**DATA SUPPLIED:**
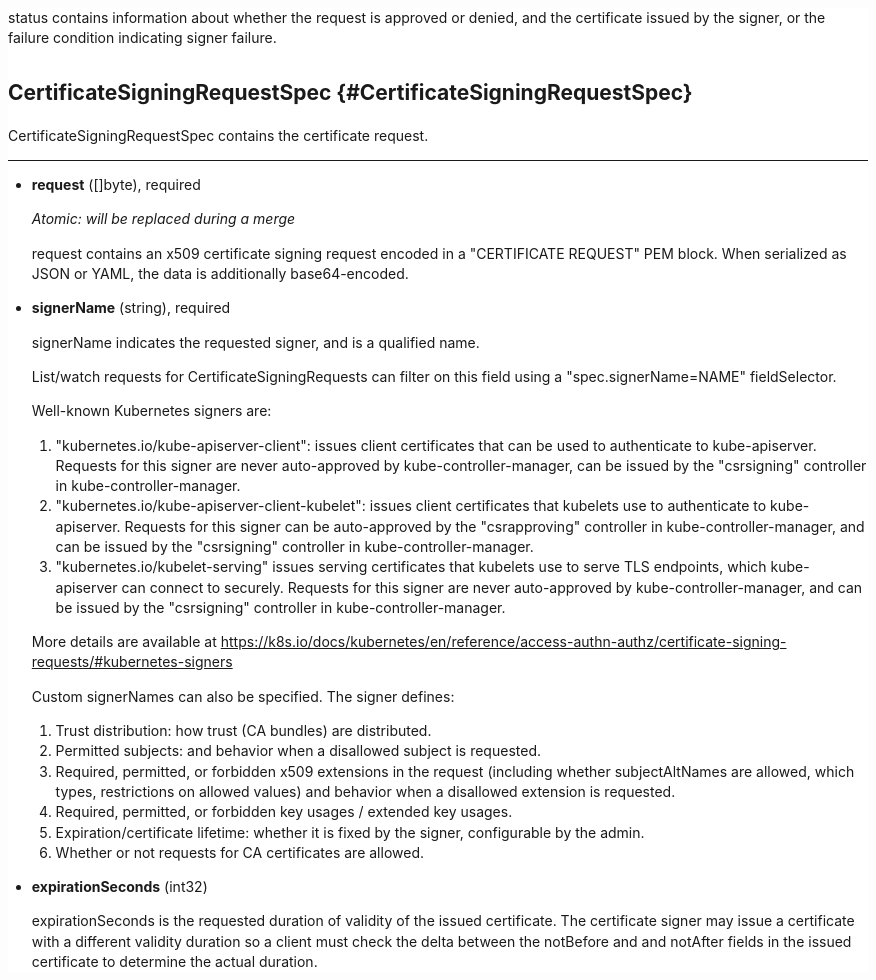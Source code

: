   status contains information about whether the request is approved or denied, and the certificate issued by the signer, or the failure condition indicating signer failure.





## CertificateSigningRequestSpec {#CertificateSigningRequestSpec}

CertificateSigningRequestSpec contains the certificate request.

<hr>

- **request** ([]byte), required

  *Atomic: will be replaced during a merge*
  
  request contains an x509 certificate signing request encoded in a "CERTIFICATE REQUEST" PEM block. When serialized as JSON or YAML, the data is additionally base64-encoded.

- **signerName** (string), required

  signerName indicates the requested signer, and is a qualified name.
  
  List/watch requests for CertificateSigningRequests can filter on this field using a "spec.signerName=NAME" fieldSelector.
  
  Well-known Kubernetes signers are:
   1. "kubernetes.io/kube-apiserver-client": issues client certificates that can be used to authenticate to kube-apiserver.
    Requests for this signer are never auto-approved by kube-controller-manager, can be issued by the "csrsigning" controller in kube-controller-manager.
   2. "kubernetes.io/kube-apiserver-client-kubelet": issues client certificates that kubelets use to authenticate to kube-apiserver.
    Requests for this signer can be auto-approved by the "csrapproving" controller in kube-controller-manager, and can be issued by the "csrsigning" controller in kube-controller-manager.
   3. "kubernetes.io/kubelet-serving" issues serving certificates that kubelets use to serve TLS endpoints, which kube-apiserver can connect to securely.
    Requests for this signer are never auto-approved by kube-controller-manager, and can be issued by the "csrsigning" controller in kube-controller-manager.
  
  More details are available at https://k8s.io/docs/kubernetes/en/reference/access-authn-authz/certificate-signing-requests/#kubernetes-signers
  
  Custom signerNames can also be specified. The signer defines:
   1. Trust distribution: how trust (CA bundles) are distributed.
   2. Permitted subjects: and behavior when a disallowed subject is requested.
   3. Required, permitted, or forbidden x509 extensions in the request (including whether subjectAltNames are allowed, which types, restrictions on allowed values) and behavior when a disallowed extension is requested.
   4. Required, permitted, or forbidden key usages / extended key usages.
   5. Expiration/certificate lifetime: whether it is fixed by the signer, configurable by the admin.
   6. Whether or not requests for CA certificates are allowed.

- **expirationSeconds** (int32)

  expirationSeconds is the requested duration of validity of the issued certificate. The certificate signer may issue a certificate with a different validity duration so a client must check the delta between the notBefore and and notAfter fields in the issued certificate to determine the actual duration.
  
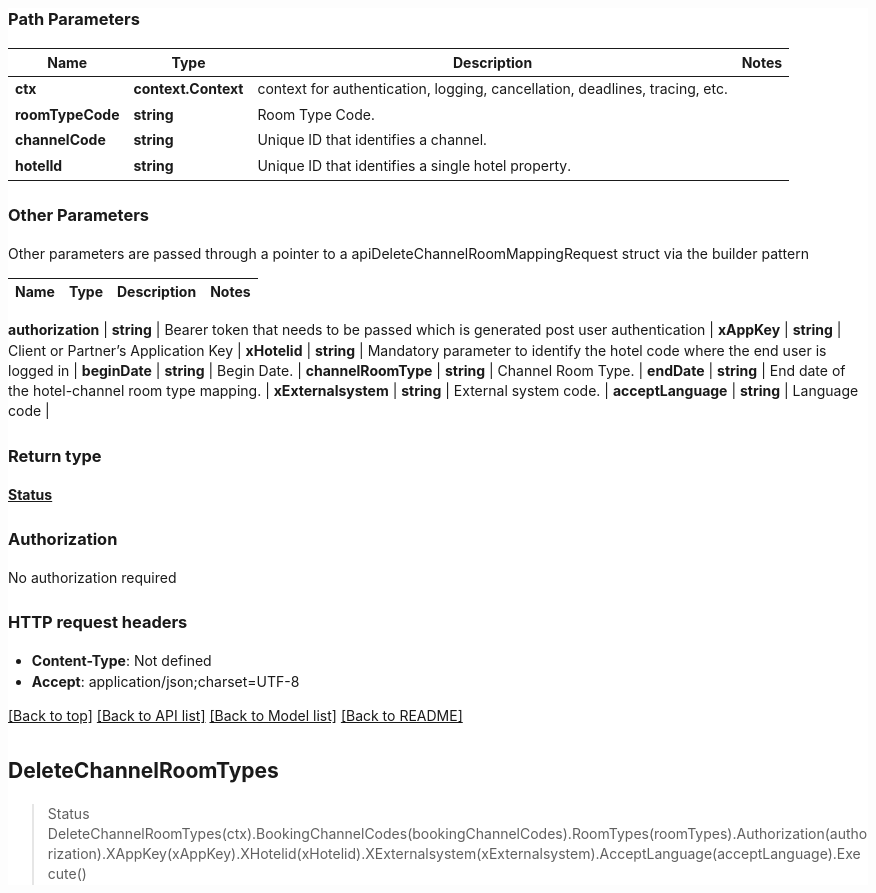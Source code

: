 ### Path Parameters


Name | Type | Description  | Notes
------------- | ------------- | ------------- | -------------
**ctx** | **context.Context** | context for authentication, logging, cancellation, deadlines, tracing, etc.
**roomTypeCode** | **string** | Room Type Code. | 
**channelCode** | **string** | Unique ID that identifies a channel. | 
**hotelId** | **string** | Unique ID that identifies a single hotel property. | 

### Other Parameters

Other parameters are passed through a pointer to a apiDeleteChannelRoomMappingRequest struct via the builder pattern


Name | Type | Description  | Notes
------------- | ------------- | ------------- | -------------



 **authorization** | **string** | Bearer token that needs to be passed which is generated post user authentication | 
 **xAppKey** | **string** | Client or Partner’s Application Key | 
 **xHotelid** | **string** | Mandatory parameter to identify the hotel code where the end user is logged in | 
 **beginDate** | **string** | Begin Date. | 
 **channelRoomType** | **string** | Channel Room Type. | 
 **endDate** | **string** | End date of the hotel-channel room type mapping. | 
 **xExternalsystem** | **string** | External system code. | 
 **acceptLanguage** | **string** | Language code | 

### Return type

[**Status**](Status.md)

### Authorization

No authorization required

### HTTP request headers

- **Content-Type**: Not defined
- **Accept**: application/json;charset=UTF-8

[[Back to top]](#) [[Back to API list]](../README.md#documentation-for-api-endpoints)
[[Back to Model list]](../README.md#documentation-for-models)
[[Back to README]](../README.md)


## DeleteChannelRoomTypes

> Status DeleteChannelRoomTypes(ctx).BookingChannelCodes(bookingChannelCodes).RoomTypes(roomTypes).Authorization(authorization).XAppKey(xAppKey).XHotelid(xHotelid).XExternalsystem(xExternalsystem).AcceptLanguage(acceptLanguage).Execute()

**WORK TO COMPLETE:**
The answer is the lines above between the line holding "3. Required, permitted, or" and the line holding "- **expirationSeconds** (int32)", inclusive, each written out exactly, and no others.

**RESPONSE FOR THIS EXERCISE:**
   3. Required, permitted, or forbidden x509 extensions in the request (including whether subjectAltNames are allowed, which types, restrictions on allowed values) and behavior when a disallowed extension is requested.
   4. Required, permitted, or forbidden key usages / extended key usages.
   5. Expiration/certificate lifetime: whether it is fixed by the signer, configurable by the admin.
   6. Whether or not requests for CA certificates are allowed.

- **expirationSeconds** (int32)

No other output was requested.